Activity. Only the lines from the one containing "西雅图公司 Ultra Safe" through the end of the entries should be repeated, exactly as they appear, first and last included.

[Collected data]
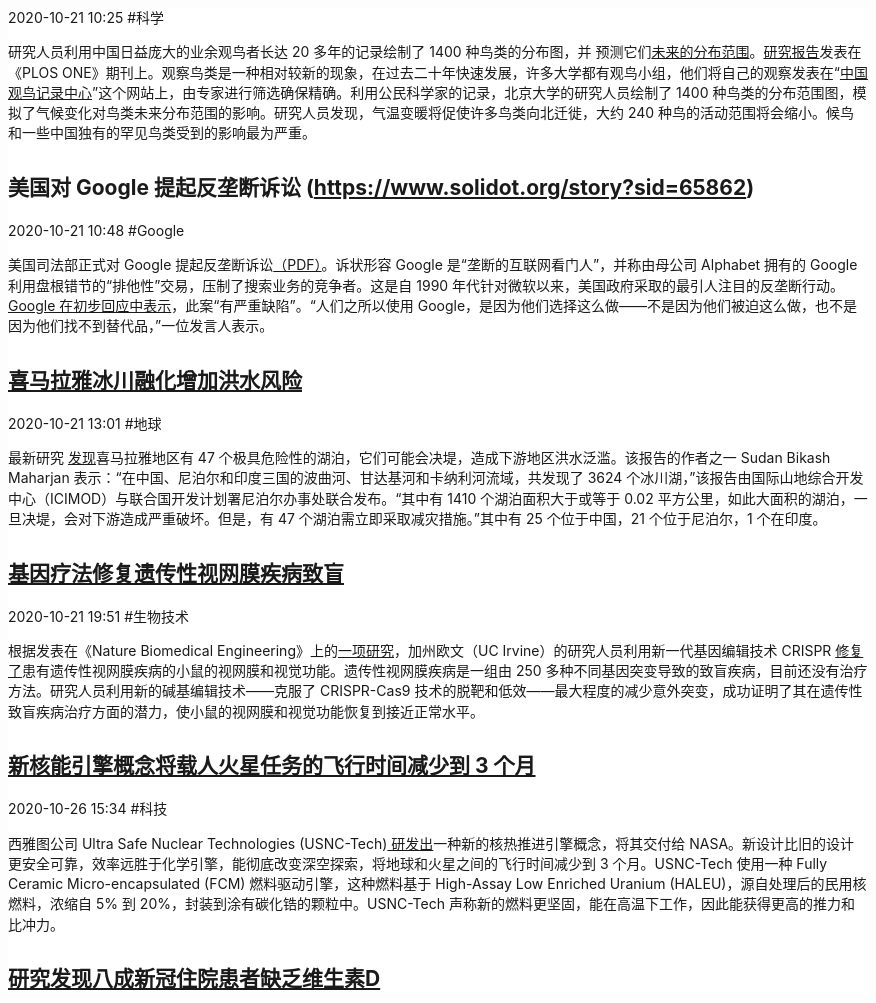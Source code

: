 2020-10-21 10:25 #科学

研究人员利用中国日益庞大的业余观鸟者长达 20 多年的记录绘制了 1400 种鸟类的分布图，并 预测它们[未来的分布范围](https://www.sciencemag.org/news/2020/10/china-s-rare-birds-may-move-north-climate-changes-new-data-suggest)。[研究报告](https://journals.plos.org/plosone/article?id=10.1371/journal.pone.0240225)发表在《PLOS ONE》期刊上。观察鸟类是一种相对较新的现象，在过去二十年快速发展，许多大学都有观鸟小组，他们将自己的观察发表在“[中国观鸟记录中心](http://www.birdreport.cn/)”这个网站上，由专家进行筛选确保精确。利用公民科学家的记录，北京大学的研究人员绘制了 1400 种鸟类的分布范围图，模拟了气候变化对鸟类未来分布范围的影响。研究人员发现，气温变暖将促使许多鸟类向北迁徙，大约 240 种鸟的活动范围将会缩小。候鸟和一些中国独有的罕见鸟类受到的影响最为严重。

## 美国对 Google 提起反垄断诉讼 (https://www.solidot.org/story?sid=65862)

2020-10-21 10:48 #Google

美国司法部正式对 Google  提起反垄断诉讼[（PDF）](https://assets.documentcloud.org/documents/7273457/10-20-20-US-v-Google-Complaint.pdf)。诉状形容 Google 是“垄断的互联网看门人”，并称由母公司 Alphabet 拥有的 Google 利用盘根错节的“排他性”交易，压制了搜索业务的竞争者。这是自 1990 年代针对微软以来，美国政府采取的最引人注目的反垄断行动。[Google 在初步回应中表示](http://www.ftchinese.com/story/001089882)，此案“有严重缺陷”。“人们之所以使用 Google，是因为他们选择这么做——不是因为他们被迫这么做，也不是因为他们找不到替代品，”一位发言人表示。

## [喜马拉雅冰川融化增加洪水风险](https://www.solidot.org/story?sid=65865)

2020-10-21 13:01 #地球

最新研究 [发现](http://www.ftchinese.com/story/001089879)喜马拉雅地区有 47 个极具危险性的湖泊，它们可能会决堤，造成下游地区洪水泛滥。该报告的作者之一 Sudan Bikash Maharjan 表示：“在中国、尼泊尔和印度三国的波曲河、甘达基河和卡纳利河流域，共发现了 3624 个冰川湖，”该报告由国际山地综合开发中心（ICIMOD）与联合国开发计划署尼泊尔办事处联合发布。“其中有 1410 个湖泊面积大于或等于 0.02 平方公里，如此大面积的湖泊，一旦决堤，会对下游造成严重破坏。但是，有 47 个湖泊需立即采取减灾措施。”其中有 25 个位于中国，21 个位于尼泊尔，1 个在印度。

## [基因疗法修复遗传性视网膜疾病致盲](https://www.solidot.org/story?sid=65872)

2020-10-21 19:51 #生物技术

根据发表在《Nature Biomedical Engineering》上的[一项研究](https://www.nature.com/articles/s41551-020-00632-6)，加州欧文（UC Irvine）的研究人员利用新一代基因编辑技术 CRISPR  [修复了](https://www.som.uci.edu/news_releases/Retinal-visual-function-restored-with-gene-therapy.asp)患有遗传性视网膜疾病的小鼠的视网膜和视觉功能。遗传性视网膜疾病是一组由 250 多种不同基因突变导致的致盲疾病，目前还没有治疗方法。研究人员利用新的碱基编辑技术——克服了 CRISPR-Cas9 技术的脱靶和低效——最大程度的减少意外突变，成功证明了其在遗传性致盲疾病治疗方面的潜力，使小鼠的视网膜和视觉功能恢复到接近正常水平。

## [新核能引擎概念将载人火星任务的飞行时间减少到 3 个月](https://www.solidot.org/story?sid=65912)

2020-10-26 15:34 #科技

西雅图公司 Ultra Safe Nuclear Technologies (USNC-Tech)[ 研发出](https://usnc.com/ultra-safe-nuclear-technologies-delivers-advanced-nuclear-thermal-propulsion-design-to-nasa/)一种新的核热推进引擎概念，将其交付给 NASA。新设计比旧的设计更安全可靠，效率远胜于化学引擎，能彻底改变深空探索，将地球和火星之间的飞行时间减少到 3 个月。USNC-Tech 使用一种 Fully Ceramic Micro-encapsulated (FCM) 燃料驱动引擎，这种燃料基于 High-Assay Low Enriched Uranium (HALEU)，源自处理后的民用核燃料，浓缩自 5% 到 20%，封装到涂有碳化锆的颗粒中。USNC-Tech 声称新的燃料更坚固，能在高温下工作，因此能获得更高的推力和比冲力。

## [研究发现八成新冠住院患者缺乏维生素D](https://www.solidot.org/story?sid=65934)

Task output.
西雅图公司 Ultra Safe Nuclear Technologies (USNC-Tech)[ 研发出](https://usnc.com/ultra-safe-nuclear-technologies-delivers-advanced-nuclear-thermal-propulsion-design-to-nasa/)一种新的核热推进引擎概念，将其交付给 NASA。新设计比旧的设计更安全可靠，效率远胜于化学引擎，能彻底改变深空探索，将地球和火星之间的飞行时间减少到 3 个月。USNC-Tech 使用一种 Fully Ceramic Micro-encapsulated (FCM) 燃料驱动引擎，这种燃料基于 High-Assay Low Enriched Uranium (HALEU)，源自处理后的民用核燃料，浓缩自 5% 到 20%，封装到涂有碳化锆的颗粒中。USNC-Tech 声称新的燃料更坚固，能在高温下工作，因此能获得更高的推力和比冲力。

## [研究发现八成新冠住院患者缺乏维生素D](https://www.solidot.org/story?sid=65934)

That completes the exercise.